Bundesbank warnt Euro-Zone vor Marsch in Transferunion
22 Aug 2011 - 11:01
* Prinzip "Gegenseitiger Haftungsausschluss" geschwächt ("aka aufgegeben")
* ESM sollte gelockerte Zinskonditionen nicht übernehmen
* Sekundärmarktkäufe von Anleihen setzen Fehlanreize
Berlin, 22. Aug (Reuters) -
Die Bundesbank warnt die Euro-Zone nach den jüngsten Beschlüssen
in der Schuldenkrise vor einem Marsch in eine Transferunion. Das
Gipfeltreffen vom 21. Juli sei ein "weiterer großer Schritt in
Richtung gemeinschaftlicher Haftung", kritisierte die Notenbank
in ihrem am Montag veröffentlichten Monatsbericht. Durch die
Beschlüsse drohe der ursprünglich vereinbarte institutionelle
Rahmen der Währungsunion zunehmend an Konsistenz zu verlieren.

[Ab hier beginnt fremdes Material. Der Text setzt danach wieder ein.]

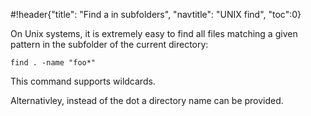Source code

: #!header{"title": "Find a in subfolders", "navtitle": "UNIX find", "toc":0}

On Unix systems, it is extremely easy to find all files matching a given pattern in the subfolder of the current directory: 

	find . -name "foo*"

This command supports wildcards. 

Alternativley, instead of the dot a directory name can be provided. 


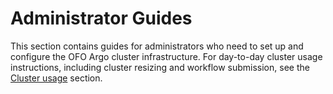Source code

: # Administrator Guides

This section contains guides for administrators who need to set up and configure the OFO Argo
cluster infrastructure.  For day-to-day cluster usage instructions, including cluster resizing and
workflow submission, see the [Cluster usage](../usage) section.
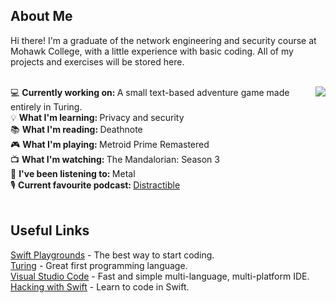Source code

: ## About Me
Hi there! I'm a graduate of the network engineering and security course at Mohawk College, with a little experience with basic coding. All of my projects and exercises will be stored here.<br>
<br>

<a href="#">
  <!-- Remove "&layout=compact" to switch to list view. This will likely look better once the list becomes longer. -->
  <!-- Add "&langs_count=x" to specify the number of languages displayed, where x is the number of languages. -->
  <img align="right" src="https://github-readme-stats.vercel.app/api/top-langs?username=Gediren&layout=compact" />
</a>

<!-- Need to be careful of sentence length in this section, otherwise it runs into the graph. -->
💻 <b>Currently working on: </b>A small text-based adventure game made entirely in Turing.<br>
💡 <b>What I'm learning: </b>Privacy and security<br>
📚 <b>What I'm reading: </b>Deathnote<br>
🎮 <b>What I'm playing: </b>Metroid Prime Remastered<br>
📺 <b>What I'm watching: </b>The Mandalorian: Season 3<br>
🎵 <b>I've been listening to: </b>Metal<br>
🎙️ <b>Current favourite podcast: </b> <a href="https://store.distractiblepodcast.com/">Distractible</a><br>
<br>

## Useful Links
<a href="https://www.apple.com/swift/playgrounds/">Swift Playgrounds</a> - The best way to start coding.<br>
<a href="http://compsci.ca/holtsoft/">Turing</a> - Great first programming language.<br>
<a href="https://code.visualstudio.com/">Visual Studio Code</a> - Fast and simple multi-language, multi-platform IDE.<br>
<a href="https://www.hackingwithswift.com/">Hacking with Swift</a> - Learn to code in Swift.
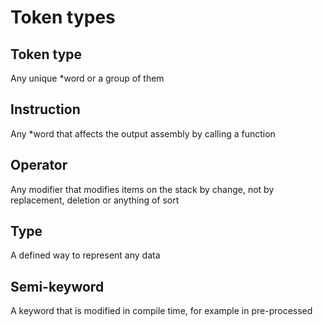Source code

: # Token types

## Token type

Any unique \*word or a group of them

## Instruction

Any \*word that affects the output assembly by
calling a function

## Operator

Any modifier that modifies items on the stack by change,
not by replacement, deletion or anything of sort

## Type

A defined way to represent any data

## Semi-keyword

A keyword that is modified in compile time, for example in pre-processed
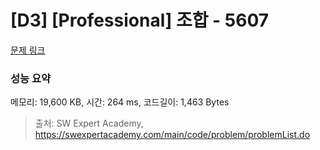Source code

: # [D3] [Professional] 조합 - 5607 

[문제 링크](https://swexpertacademy.com/main/code/problem/problemDetail.do?contestProbId=AWXGKdbqczEDFAUo) 

### 성능 요약

메모리: 19,600 KB, 시간: 264 ms, 코드길이: 1,463 Bytes



> 출처: SW Expert Academy, https://swexpertacademy.com/main/code/problem/problemList.do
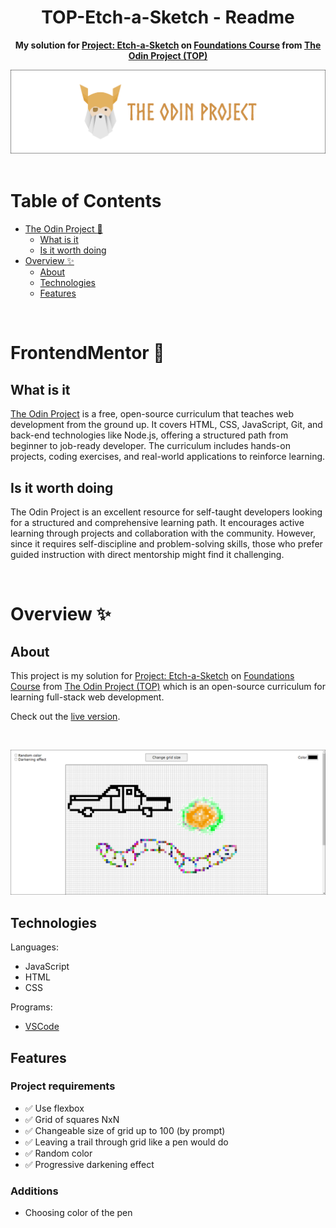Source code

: <h1 align="center">TOP-Etch-a-Sketch - Readme</h1>
<p align="center">
  <strong>
    My solution for <a href="https://www.theodinproject.com/lessons/foundations-etch-a-sketch" target="_blank">Project: Etch-a-Sketch</a> on  <a href="https://www.theodinproject.com/paths/foundations/courses/foundations" target="_blank">Foundations Course</a> from <a href="https://www.theodinproject.com" target="_blank">The Odin Project (TOP)</a>
  </strong>
</p>
<div align="center">
  <a href="https://www.theodinproject.com">
    <img src="_for_readme/banner.png">
  </a>
</div>

<br>

# Table of Contents
* [The Odin Project :thinking:](#the-odin-project-thinking)
  * [What is it](#what-is-it)
  * [Is it worth doing](#is-it-worth-doing)
* [Overview :sparkles:](#overview-sparkles)
  * [About](#about)
  * [Technologies](#technologies)
  * [Features](#features)

<br>

# FrontendMentor :thinking:

## What is it  
[The Odin Project](https://www.theodinproject.com) is a free, open-source curriculum that teaches web development from the ground up. It covers HTML, CSS, JavaScript, Git, and back-end technologies like Node.js, offering a structured path from beginner to job-ready developer. The curriculum includes hands-on projects, coding exercises, and real-world applications to reinforce learning.  

## Is it worth doing  
The Odin Project is an excellent resource for self-taught developers looking for a structured and comprehensive learning path. It encourages active learning through projects and collaboration with the community. However, since it requires self-discipline and problem-solving skills, those who prefer guided instruction with direct mentorship might find it challenging.  

<br>

# Overview :sparkles:

## About
This project is my solution for [Project: Etch-a-Sketch](https://www.theodinproject.com/lessons/foundations-etch-a-sketch) on [Foundations Course](https://www.theodinproject.com/paths/foundations/courses/foundations) from [The Odin Project (TOP)](https://www.theodinproject.com) which is an open-source curriculum for learning full-stack web development.

Check out the [live version](https://pasek108.github.io/TOP-Etch-A-Sketch/).

<br>

![preview](/_for_readme/main_page.png)

## Technologies
Languages:
- JavaScript
- HTML
- CSS

Programs:
- [VSCode](https://code.visualstudio.com)

## Features
### Project requirements
- ✅ Use flexbox
- ✅ Grid of squares NxN
- ✅ Changeable size of grid up to 100 (by prompt)
- ✅ Leaving a trail through grid like a pen would do
- ✅ Random color
- ✅ Progressive darkening effect

### Additions
- Choosing color of the pen

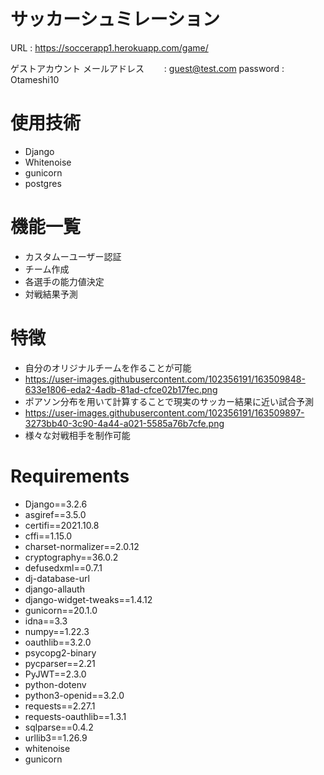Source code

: 
# サッカーシュミレーション

URL : https://soccerapp1.herokuapp.com/game/

ゲストアカウント
メールアドレス　　 : guest@test.com
password       : Otameshi10


# 使用技術
- Django
- Whitenoise
- gunicorn
- postgres

# 機能一覧
- カスタムーユーザー認証
- チーム作成
- 各選手の能力値決定
- 対戦結果予測

# 特徴
- 自分のオリジナルチームを作ることが可能
- https://user-images.githubusercontent.com/102356191/163509848-633e1806-eda2-4adb-81ad-cfce02b17fec.png
- ポアソン分布を用いて計算することで現実のサッカー結果に近い試合予測
- https://user-images.githubusercontent.com/102356191/163509897-3273bb40-3c90-4a44-a021-5585a76b7cfe.png
- 様々な対戦相手を制作可能




# Requirements

- Django==3.2.6
- asgiref==3.5.0
- certifi==2021.10.8
- cffi==1.15.0
- charset-normalizer==2.0.12
- cryptography==36.0.2
- defusedxml==0.7.1
- dj-database-url
- django-allauth
- django-widget-tweaks==1.4.12
- gunicorn==20.1.0
- idna==3.3
- numpy==1.22.3
- oauthlib==3.2.0
- psycopg2-binary
- pycparser==2.21
- PyJWT==2.3.0
- python-dotenv
- python3-openid==3.2.0
- requests==2.27.1
- requests-oauthlib==1.3.1
- sqlparse==0.4.2
- urllib3==1.26.9
- whitenoise
- gunicorn



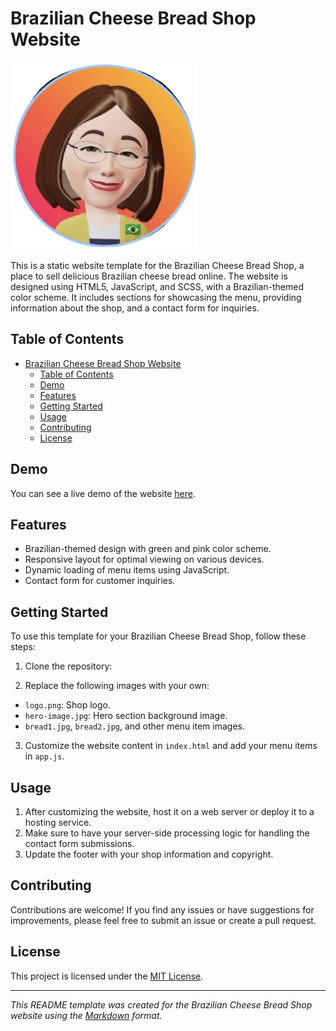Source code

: # Brazilian Cheese Bread Shop Website

![Brazilian Cheese Bread Shop Logo](images/logo.png)

This is a static website template for the Brazilian Cheese Bread Shop, a place to sell delicious Brazilian cheese bread online. The website is designed using HTML5, JavaScript, and SCSS, with a Brazilian-themed color scheme. It includes sections for showcasing the menu, providing information about the shop, and a contact form for inquiries.

## Table of Contents

- [Brazilian Cheese Bread Shop Website](#brazilian-cheese-bread-shop-website)
  - [Table of Contents](#table-of-contents)
  - [Demo](#demo)
  - [Features](#features)
  - [Getting Started](#getting-started)
  - [Usage](#usage)
  - [Contributing](#contributing)
  - [License](#license)

## Demo

You can see a live demo of the website [here](https://your-demo-url.com).

## Features

- Brazilian-themed design with green and pink color scheme.
- Responsive layout for optimal viewing on various devices.
- Dynamic loading of menu items using JavaScript.
- Contact form for customer inquiries.

## Getting Started

To use this template for your Brazilian Cheese Bread Shop, follow these steps:

1. Clone the repository:

2. Replace the following images with your own:

- `logo.png`: Shop logo.
- `hero-image.jpg`: Hero section background image.
- `bread1.jpg`, `bread2.jpg`, and other menu item images.

3. Customize the website content in `index.html` and add your menu items in `app.js`.

## Usage

1. After customizing the website, host it on a web server or deploy it to a hosting service.
2. Make sure to have your server-side processing logic for handling the contact form submissions.
3. Update the footer with your shop information and copyright.

## Contributing

Contributions are welcome! If you find any issues or have suggestions for improvements, please feel free to submit an issue or create a pull request.

## License

This project is licensed under the [MIT License](LICENSE).

---

_This README template was created for the Brazilian Cheese Bread Shop website using the [Markdown](https://guides.github.com/features/mastering-markdown/) format._
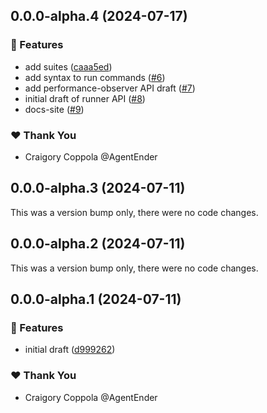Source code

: ## 0.0.0-alpha.4 (2024-07-17)


### 🚀 Features

- add suites ([caaa5ed](https://github.com/AgentEnder/flexi-bench/commit/caaa5ed))
- add syntax to run commands ([#6](https://github.com/AgentEnder/flexi-bench/pull/6))
- add performance-observer API draft ([#7](https://github.com/AgentEnder/flexi-bench/pull/7))
- initial draft of runner API ([#8](https://github.com/AgentEnder/flexi-bench/pull/8))
- docs-site ([#9](https://github.com/AgentEnder/flexi-bench/pull/9))

### ❤️  Thank You

- Craigory Coppola @AgentEnder

## 0.0.0-alpha.3 (2024-07-11)

This was a version bump only, there were no code changes.

## 0.0.0-alpha.2 (2024-07-11)

This was a version bump only, there were no code changes.

## 0.0.0-alpha.1 (2024-07-11)


### 🚀 Features

- initial draft ([d999262](https://github.com/AgentEnder/easybench/commit/d999262))

### ❤️  Thank You

- Craigory Coppola @AgentEnder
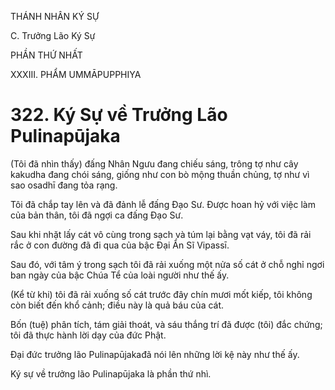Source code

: THÁNH NHÂN KÝ SỰ

C. Trưởng Lão Ký Sự

PHẦN THỨ NHẤT

XXXIII. PHẨM UMMĀPUPPHIYA

# 322. Ký Sự về Trưởng Lão Pulinapūjaka

(Tôi đã nhìn thấy) đấng Nhân Ngưu đang chiếu sáng, trông tợ như cây kakudha đang chói sáng, giống như con bò mộng thuần chủng, tợ như vì sao osadhī đang tỏa rạng.

Tôi đã chắp tay lên và đã đảnh lễ đấng Đạo Sư. Được hoan hỷ với việc làm của bản thân, tôi đã ngợi ca đấng Đạo Sư.

Sau khi nhặt lấy cát vô cùng trong sạch và túm lại bằng vạt váy, tôi đã rải rắc ở con đường đã đi qua của bậc Đại Ẩn Sĩ Vipassī.

Sau đó, với tâm ý trong sạch tôi đã rải xuống một nửa số cát ở chỗ nghỉ ngơi ban ngày của bậc Chúa Tể của loài người như thế ấy.

(Kể từ khi) tôi đã rải xuống số cát trước đây chín mươi mốt kiếp, tôi không còn biết đến khổ cảnh; điều này là quả báu của cát.

Bốn (tuệ) phân tích, tám giải thoát, và sáu thắng trí đã được (tôi) đắc chứng; tôi đã thực hành lời dạy của đức Phật.

Đại đức trưởng lão Pulinapūjakađã nói lên những lời kệ này như thế ấy.

Ký sự về trưởng lão Pulinapūjaka là phần thứ nhì.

Wichtige Grundprinzipien wie finanzpolitische Eigenverantwortung
und ein gegenseitiger Haftungsausschluss würden "weiter deutlich
geschwächt".
Die Bundesbank hält es für einen gravierenden Fehler, dass
die Kreditbedingungen für die vor der Pleite bewahrten
Euro-Staaten Griechenland, Portugal und Irland gelockert wurden.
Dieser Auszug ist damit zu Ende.